Exercise objective
Return, exactly and in full, the lines of the records below starting at the one with "- 在类内部，访问修饰符没有任何作用。" and ending at the one with "- 某个类的所有成员均可供<", and no other lines.

Available records
+--

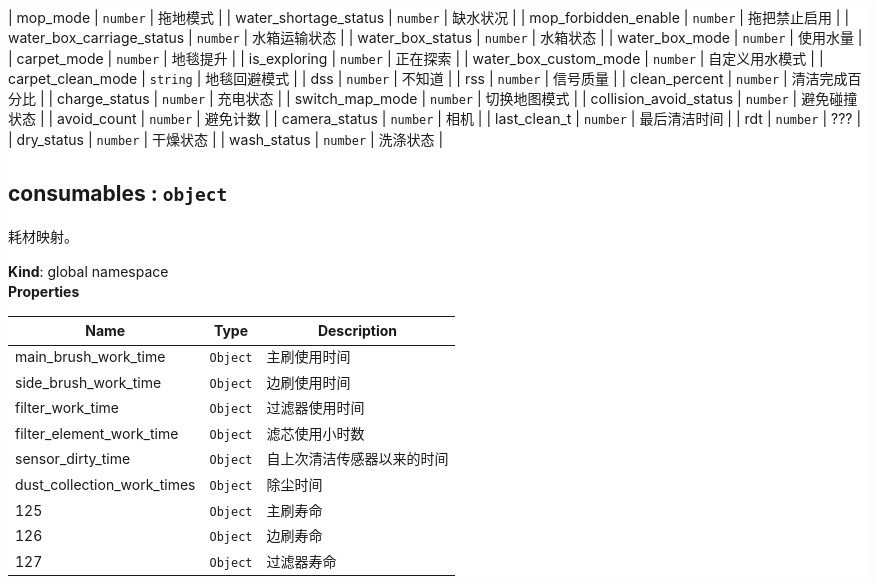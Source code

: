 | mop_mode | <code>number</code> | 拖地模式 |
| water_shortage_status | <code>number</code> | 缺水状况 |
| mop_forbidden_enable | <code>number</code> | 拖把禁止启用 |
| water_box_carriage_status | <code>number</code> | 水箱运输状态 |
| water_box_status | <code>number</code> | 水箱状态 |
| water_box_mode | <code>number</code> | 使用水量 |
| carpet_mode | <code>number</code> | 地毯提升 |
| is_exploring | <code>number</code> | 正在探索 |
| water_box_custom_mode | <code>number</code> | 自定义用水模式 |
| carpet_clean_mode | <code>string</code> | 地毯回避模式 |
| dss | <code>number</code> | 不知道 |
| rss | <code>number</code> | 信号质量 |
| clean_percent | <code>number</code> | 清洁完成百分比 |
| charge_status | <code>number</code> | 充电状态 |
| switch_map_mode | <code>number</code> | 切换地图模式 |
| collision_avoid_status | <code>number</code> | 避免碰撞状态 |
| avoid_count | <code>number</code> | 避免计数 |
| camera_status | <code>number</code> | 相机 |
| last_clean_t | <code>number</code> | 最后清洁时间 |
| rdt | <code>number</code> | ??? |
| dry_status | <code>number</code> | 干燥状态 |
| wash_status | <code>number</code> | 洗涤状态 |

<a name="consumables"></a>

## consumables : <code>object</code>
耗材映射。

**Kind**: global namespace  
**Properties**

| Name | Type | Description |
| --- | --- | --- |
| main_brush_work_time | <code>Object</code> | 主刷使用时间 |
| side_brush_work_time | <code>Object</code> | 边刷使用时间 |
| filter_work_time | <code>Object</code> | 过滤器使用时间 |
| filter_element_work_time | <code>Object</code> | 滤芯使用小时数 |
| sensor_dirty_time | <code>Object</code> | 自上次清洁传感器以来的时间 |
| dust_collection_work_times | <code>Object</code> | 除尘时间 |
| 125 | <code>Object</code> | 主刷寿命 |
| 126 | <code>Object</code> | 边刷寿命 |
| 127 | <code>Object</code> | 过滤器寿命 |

+--

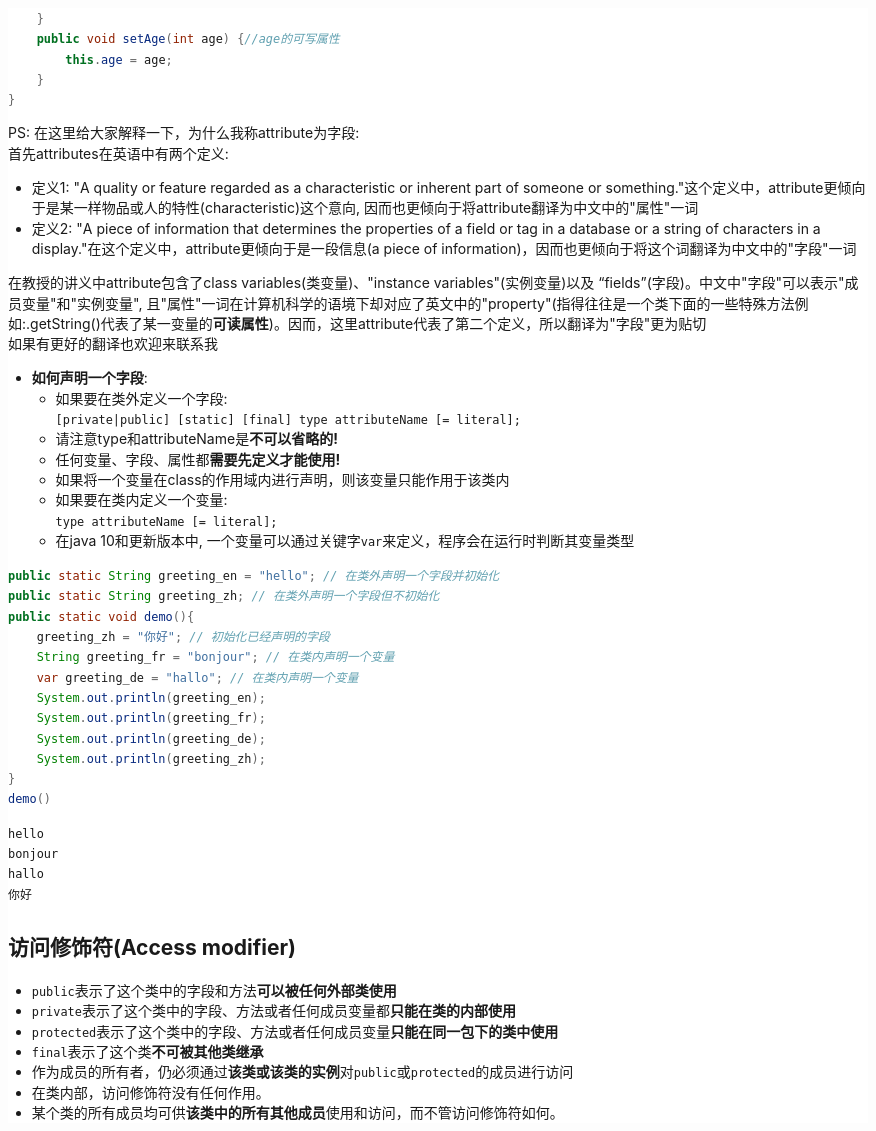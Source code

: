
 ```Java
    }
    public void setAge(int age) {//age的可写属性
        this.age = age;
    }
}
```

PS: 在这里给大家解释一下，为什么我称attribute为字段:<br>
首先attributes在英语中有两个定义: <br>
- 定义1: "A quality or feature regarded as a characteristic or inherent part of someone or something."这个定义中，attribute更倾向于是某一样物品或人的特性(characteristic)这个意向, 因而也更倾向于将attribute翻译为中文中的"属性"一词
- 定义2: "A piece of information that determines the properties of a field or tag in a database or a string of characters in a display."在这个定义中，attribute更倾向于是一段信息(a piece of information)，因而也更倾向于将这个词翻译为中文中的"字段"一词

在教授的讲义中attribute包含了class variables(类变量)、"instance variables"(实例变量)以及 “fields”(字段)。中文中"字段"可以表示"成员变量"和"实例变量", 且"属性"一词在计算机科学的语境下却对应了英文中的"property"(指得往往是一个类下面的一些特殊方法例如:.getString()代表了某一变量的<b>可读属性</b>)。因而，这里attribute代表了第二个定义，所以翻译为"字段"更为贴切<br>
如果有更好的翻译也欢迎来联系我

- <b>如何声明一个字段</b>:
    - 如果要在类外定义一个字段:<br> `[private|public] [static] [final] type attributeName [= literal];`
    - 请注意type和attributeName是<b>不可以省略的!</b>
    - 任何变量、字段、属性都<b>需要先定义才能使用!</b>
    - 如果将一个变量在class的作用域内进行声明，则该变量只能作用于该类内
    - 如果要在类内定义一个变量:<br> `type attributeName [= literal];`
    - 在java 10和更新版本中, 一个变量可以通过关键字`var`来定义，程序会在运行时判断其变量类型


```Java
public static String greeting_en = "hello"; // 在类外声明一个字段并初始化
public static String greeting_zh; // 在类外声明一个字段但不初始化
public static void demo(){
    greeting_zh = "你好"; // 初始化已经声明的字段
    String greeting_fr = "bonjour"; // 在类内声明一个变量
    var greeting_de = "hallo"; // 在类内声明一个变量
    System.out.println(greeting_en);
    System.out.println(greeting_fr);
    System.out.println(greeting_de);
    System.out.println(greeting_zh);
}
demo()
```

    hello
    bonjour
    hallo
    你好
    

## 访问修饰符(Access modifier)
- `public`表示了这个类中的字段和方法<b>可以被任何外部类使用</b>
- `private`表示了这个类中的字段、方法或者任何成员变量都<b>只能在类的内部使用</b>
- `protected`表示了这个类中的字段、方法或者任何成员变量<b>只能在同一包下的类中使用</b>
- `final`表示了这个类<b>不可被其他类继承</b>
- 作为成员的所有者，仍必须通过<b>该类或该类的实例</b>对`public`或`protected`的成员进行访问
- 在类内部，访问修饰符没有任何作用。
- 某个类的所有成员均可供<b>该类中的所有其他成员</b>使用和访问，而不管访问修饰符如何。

+--

Task answer
- 在类内部，访问修饰符没有任何作用。
- 某个类的所有成员均可供<b>该类中的所有其他成员</b>使用和访问，而不管访问修饰符如何。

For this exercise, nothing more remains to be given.